If you have significant personal property, there could be a risk of estate taxes decreasing what you leave for the people you love. If you don’t plan ahead before you die, as much as 40% of your property could go just to federal estate taxes.
Those with multimillion-dollar estates need to employ careful planning if they want to minimize how much of their property goes to the government instead of to their loved ones. Changing the way that you hold ownership of your property and moving certain assets into a trust can be a beneficial strategy.
Some people will also find that making strategic gifts for multiple years can be a useful way to diminish the taxable value of their estate.
Gifts are an important part of estate tax planning
You can gift your loved ones part of their inheritance while you are still alive. The IRS allows you to make significant gifts to your loved ones without them incurring tax liability. Every year, they typically increase how much you can give.
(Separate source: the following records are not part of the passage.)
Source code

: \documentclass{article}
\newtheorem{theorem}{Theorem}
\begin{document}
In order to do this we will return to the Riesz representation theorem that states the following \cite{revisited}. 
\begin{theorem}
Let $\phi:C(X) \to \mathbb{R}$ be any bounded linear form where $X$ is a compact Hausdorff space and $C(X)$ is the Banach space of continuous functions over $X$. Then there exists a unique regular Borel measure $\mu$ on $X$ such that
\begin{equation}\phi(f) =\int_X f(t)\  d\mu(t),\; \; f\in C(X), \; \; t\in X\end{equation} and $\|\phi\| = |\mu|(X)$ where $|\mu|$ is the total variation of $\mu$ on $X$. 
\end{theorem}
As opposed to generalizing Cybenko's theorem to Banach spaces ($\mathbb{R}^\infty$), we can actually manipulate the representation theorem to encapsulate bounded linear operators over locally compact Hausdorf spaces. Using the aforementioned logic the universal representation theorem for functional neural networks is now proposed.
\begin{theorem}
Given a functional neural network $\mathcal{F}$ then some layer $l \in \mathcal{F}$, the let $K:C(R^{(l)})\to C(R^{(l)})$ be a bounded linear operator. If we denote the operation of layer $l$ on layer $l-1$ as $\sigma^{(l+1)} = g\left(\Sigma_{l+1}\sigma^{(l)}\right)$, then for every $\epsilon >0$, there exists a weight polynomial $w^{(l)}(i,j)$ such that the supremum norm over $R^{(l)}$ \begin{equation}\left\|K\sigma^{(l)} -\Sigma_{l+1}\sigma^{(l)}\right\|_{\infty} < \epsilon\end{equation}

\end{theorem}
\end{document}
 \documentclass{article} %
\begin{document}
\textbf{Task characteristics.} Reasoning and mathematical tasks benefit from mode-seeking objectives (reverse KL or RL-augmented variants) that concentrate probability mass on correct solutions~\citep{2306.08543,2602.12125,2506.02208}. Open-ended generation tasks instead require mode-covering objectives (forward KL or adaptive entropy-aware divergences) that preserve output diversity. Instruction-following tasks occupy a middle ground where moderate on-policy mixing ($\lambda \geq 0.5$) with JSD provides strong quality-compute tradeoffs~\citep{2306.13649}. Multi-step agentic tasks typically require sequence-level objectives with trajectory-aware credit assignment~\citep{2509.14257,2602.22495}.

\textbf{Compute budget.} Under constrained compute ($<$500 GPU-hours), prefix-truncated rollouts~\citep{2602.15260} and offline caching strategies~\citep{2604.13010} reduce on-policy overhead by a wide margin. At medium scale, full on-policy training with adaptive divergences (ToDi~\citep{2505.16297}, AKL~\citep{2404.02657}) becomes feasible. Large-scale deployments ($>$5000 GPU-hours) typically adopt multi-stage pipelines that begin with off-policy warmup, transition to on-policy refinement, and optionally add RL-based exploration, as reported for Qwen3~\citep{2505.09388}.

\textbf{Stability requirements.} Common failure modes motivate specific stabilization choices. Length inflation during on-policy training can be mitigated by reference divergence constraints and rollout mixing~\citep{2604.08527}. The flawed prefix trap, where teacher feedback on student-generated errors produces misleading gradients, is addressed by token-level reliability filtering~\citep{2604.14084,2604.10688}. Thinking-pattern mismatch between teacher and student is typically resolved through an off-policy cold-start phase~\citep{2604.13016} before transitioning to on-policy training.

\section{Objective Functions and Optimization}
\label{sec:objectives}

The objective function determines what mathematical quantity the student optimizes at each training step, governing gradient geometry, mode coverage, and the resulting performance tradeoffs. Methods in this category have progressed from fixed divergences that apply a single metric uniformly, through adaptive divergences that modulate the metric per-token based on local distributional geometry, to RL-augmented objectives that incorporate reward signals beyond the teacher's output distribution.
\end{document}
In 2022, each of your family members can receive up to $16,000 in gifts without claiming those gifts for tax purposes.
Spread out across multiple family members and over several decades, those gifts could potentially push the total value of your estate below the estate tax threshold. Diminishing the overall value of your estate is an important step if you don’t want Uncle Sam to lay claim to the assets you would like your loved ones to inherit. Thinking about the goals for your legacy can help you craft an estate plan that will bring those plans to fruition.